**Task brief:** Write the line that contains "in Form eines" and each one after it, word for word, ending with the final line of the data.

##############################

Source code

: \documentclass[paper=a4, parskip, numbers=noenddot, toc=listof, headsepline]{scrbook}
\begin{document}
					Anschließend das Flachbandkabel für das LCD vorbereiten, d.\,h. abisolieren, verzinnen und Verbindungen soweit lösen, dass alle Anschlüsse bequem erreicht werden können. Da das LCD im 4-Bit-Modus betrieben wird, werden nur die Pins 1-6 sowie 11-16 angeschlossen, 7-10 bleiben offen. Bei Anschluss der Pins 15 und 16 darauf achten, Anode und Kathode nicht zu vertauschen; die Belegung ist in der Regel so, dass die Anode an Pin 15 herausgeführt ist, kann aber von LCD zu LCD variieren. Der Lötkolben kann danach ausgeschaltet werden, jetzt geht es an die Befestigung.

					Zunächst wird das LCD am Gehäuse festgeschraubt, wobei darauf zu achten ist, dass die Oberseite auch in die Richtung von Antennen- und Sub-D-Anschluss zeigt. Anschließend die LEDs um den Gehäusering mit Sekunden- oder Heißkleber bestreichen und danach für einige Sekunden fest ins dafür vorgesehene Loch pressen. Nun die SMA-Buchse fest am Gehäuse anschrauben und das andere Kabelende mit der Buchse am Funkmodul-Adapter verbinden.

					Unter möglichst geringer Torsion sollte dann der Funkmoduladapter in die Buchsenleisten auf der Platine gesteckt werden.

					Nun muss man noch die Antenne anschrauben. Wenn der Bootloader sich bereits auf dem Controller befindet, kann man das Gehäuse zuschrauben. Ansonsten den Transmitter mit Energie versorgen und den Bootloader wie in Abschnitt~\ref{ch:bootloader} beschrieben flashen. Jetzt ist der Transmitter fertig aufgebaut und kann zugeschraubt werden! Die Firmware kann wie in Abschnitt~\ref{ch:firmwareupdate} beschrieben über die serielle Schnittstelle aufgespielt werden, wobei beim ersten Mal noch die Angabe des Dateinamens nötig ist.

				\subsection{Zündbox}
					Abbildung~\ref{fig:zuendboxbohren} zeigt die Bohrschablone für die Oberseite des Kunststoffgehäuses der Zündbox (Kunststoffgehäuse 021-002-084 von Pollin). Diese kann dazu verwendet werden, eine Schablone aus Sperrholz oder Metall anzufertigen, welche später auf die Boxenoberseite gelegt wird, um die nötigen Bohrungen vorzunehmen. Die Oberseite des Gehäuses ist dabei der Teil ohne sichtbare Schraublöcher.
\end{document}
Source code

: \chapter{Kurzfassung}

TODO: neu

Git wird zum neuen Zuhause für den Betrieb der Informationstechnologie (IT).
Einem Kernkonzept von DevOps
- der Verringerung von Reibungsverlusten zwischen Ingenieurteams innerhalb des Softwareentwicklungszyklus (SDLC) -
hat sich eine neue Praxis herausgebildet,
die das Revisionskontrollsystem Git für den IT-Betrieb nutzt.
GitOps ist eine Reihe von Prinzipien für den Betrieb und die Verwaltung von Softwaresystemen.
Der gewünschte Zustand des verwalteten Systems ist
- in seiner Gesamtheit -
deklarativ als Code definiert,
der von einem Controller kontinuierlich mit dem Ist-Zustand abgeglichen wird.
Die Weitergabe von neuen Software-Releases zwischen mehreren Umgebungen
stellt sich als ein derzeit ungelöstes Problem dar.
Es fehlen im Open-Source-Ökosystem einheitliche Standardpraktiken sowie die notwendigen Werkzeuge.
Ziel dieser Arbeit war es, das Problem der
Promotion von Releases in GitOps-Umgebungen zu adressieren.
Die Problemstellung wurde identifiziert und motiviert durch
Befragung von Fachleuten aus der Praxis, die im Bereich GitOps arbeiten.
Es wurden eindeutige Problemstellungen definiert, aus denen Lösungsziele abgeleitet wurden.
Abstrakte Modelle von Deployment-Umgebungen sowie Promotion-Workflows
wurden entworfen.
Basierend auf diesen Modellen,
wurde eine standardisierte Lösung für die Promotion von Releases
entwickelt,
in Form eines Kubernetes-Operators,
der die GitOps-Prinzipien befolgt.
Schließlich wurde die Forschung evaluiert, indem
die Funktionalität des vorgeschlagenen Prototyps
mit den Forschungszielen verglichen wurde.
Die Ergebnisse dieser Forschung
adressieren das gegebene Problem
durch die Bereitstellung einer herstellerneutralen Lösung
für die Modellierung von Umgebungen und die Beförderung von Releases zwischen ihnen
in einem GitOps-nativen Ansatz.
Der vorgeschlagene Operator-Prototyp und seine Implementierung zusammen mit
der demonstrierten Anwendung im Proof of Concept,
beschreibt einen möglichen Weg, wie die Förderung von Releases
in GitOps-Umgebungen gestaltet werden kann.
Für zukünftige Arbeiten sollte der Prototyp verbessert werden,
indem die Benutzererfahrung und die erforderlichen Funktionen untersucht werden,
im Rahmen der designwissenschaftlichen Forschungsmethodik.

##############################

**Your response:**
in Form eines Kubernetes-Operators,
der die GitOps-Prinzipien befolgt.
Schließlich wurde die Forschung evaluiert, indem
die Funktionalität des vorgeschlagenen Prototyps
mit den Forschungszielen verglichen wurde.
Die Ergebnisse dieser Forschung
adressieren das gegebene Problem
durch die Bereitstellung einer herstellerneutralen Lösung
für die Modellierung von Umgebungen und die Beförderung von Releases zwischen ihnen
in einem GitOps-nativen Ansatz.
Der vorgeschlagene Operator-Prototyp und seine Implementierung zusammen mit
der demonstrierten Anwendung im Proof of Concept,
beschreibt einen möglichen Weg, wie die Förderung von Releases
in GitOps-Umgebungen gestaltet werden kann.
Für zukünftige Arbeiten sollte der Prototyp verbessert werden,
indem die Benutzererfahrung und die erforderlichen Funktionen untersucht werden,
im Rahmen der designwissenschaftlichen Forschungsmethodik.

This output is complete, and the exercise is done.